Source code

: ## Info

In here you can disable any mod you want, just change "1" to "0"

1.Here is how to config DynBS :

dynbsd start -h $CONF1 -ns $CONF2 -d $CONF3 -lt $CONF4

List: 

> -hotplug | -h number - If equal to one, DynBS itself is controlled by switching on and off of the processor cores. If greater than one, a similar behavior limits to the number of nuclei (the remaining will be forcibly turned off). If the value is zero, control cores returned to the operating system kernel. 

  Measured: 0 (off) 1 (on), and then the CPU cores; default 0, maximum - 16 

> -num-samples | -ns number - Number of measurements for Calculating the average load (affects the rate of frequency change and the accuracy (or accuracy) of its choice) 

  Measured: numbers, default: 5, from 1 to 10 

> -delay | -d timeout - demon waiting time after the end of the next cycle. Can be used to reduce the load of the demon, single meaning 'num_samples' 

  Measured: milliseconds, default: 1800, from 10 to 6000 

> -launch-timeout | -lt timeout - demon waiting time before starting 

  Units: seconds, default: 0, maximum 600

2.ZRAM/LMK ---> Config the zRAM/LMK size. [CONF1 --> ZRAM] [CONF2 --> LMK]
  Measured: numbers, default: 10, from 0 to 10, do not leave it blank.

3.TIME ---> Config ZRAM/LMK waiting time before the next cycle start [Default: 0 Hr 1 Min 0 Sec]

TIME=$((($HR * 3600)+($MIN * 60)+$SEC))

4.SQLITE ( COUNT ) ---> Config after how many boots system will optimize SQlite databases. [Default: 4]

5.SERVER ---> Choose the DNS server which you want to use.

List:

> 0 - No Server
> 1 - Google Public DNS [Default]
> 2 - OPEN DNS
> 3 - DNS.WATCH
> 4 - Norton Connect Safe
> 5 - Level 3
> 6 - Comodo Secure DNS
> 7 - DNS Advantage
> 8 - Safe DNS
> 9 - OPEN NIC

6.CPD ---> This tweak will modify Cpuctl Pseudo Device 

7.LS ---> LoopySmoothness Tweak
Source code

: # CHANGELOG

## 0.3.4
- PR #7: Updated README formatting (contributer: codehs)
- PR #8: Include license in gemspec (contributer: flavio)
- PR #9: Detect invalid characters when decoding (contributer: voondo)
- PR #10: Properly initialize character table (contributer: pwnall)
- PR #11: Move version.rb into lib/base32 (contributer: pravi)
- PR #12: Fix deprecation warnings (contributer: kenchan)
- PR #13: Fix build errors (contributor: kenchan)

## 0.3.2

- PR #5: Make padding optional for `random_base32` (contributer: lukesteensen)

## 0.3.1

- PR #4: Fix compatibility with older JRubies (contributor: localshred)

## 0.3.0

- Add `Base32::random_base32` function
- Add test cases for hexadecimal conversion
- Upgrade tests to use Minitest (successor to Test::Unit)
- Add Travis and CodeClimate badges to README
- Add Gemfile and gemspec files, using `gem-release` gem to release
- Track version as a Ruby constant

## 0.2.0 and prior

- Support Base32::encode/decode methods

Exercise instructions:
Extract each line of the listing above, copying it word for word.

Written answer:
Source code

: ## Info

In here you can disable any mod you want, just change "1" to "0"

1.Here is how to config DynBS :

dynbsd start -h $CONF1 -ns $CONF2 -d $CONF3 -lt $CONF4

List: 

> -hotplug | -h number - If equal to one, DynBS itself is controlled by switching on and off of the processor cores. If greater than one, a similar behavior limits to the number of nuclei (the remaining will be forcibly turned off). If the value is zero, control cores returned to the operating system kernel. 

  Measured: 0 (off) 1 (on), and then the CPU cores; default 0, maximum - 16 

> -num-samples | -ns number - Number of measurements for Calculating the average load (affects the rate of frequency change and the accuracy (or accuracy) of its choice) 

  Measured: numbers, default: 5, from 1 to 10 

> -delay | -d timeout - demon waiting time after the end of the next cycle. Can be used to reduce the load of the demon, single meaning 'num_samples' 

  Measured: milliseconds, default: 1800, from 10 to 6000 

> -launch-timeout | -lt timeout - demon waiting time before starting 

  Units: seconds, default: 0, maximum 600

2.ZRAM/LMK ---> Config the zRAM/LMK size. [CONF1 --> ZRAM] [CONF2 --> LMK]
  Measured: numbers, default: 10, from 0 to 10, do not leave it blank.

3.TIME ---> Config ZRAM/LMK waiting time before the next cycle start [Default: 0 Hr 1 Min 0 Sec]

TIME=$((($HR * 3600)+($MIN * 60)+$SEC))

4.SQLITE ( COUNT ) ---> Config after how many boots system will optimize SQlite databases. [Default: 4]

5.SERVER ---> Choose the DNS server which you want to use.

List:

> 0 - No Server
> 1 - Google Public DNS [Default]
> 2 - OPEN DNS
> 3 - DNS.WATCH
> 4 - Norton Connect Safe
> 5 - Level 3
> 6 - Comodo Secure DNS
> 7 - DNS Advantage
> 8 - Safe DNS
> 9 - OPEN NIC

6.CPD ---> This tweak will modify Cpuctl Pseudo Device 

7.LS ---> LoopySmoothness Tweak
Source code

: # CHANGELOG

## 0.3.4
- PR #7: Updated README formatting (contributer: codehs)
- PR #8: Include license in gemspec (contributer: flavio)
- PR #9: Detect invalid characters when decoding (contributer: voondo)
- PR #10: Properly initialize character table (contributer: pwnall)
- PR #11: Move version.rb into lib/base32 (contributer: pravi)
- PR #12: Fix deprecation warnings (contributer: kenchan)
- PR #13: Fix build errors (contributor: kenchan)

## 0.3.2

- PR #5: Make padding optional for `random_base32` (contributer: lukesteensen)

## 0.3.1

- PR #4: Fix compatibility with older JRubies (contributor: localshred)

## 0.3.0

- Add `Base32::random_base32` function
- Add test cases for hexadecimal conversion
- Upgrade tests to use Minitest (successor to Test::Unit)
- Add Travis and CodeClimate badges to README
- Add Gemfile and gemspec files, using `gem-release` gem to release
- Track version as a Ruby constant

## 0.2.0 and prior

- Support Base32::encode/decode methods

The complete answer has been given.